> _Data excerpts_
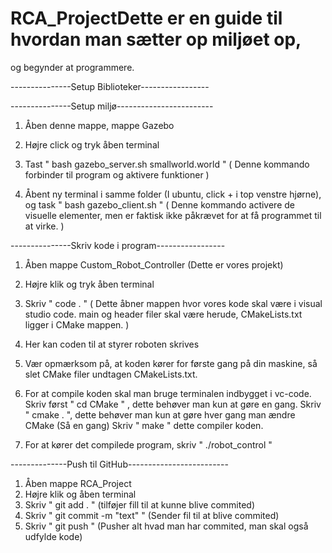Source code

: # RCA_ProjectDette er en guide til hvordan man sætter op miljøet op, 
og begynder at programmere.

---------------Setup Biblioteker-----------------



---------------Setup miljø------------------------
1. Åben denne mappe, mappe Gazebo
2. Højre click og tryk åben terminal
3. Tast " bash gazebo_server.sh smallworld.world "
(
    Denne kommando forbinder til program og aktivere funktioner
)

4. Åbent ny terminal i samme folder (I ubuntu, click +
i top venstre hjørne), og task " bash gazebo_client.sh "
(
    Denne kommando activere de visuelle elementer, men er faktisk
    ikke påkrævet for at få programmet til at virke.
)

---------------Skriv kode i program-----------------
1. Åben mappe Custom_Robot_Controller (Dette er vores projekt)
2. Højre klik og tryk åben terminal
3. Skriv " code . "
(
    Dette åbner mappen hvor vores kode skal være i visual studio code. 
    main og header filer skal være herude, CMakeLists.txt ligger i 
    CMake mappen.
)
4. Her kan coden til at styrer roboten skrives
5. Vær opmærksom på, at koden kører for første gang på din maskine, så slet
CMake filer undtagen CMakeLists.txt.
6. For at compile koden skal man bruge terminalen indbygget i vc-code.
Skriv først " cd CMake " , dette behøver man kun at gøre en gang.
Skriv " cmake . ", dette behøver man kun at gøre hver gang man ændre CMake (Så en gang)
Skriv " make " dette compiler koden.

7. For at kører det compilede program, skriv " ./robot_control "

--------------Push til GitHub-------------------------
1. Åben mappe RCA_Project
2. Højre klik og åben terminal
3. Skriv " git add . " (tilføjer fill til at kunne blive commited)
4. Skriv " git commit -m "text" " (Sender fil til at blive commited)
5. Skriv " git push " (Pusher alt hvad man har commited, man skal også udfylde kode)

* * *

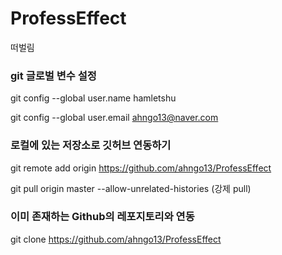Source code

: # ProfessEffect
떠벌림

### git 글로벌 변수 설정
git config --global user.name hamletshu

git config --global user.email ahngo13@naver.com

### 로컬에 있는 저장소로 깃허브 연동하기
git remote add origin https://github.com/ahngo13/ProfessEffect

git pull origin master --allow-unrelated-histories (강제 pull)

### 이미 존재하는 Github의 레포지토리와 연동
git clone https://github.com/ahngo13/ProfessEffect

> _Your instructions_
Make a copy of each line in the records above that has the word "config".

> _Task response_
git config --global user.name hamletshu
git config --global user.email ahngo13@naver.com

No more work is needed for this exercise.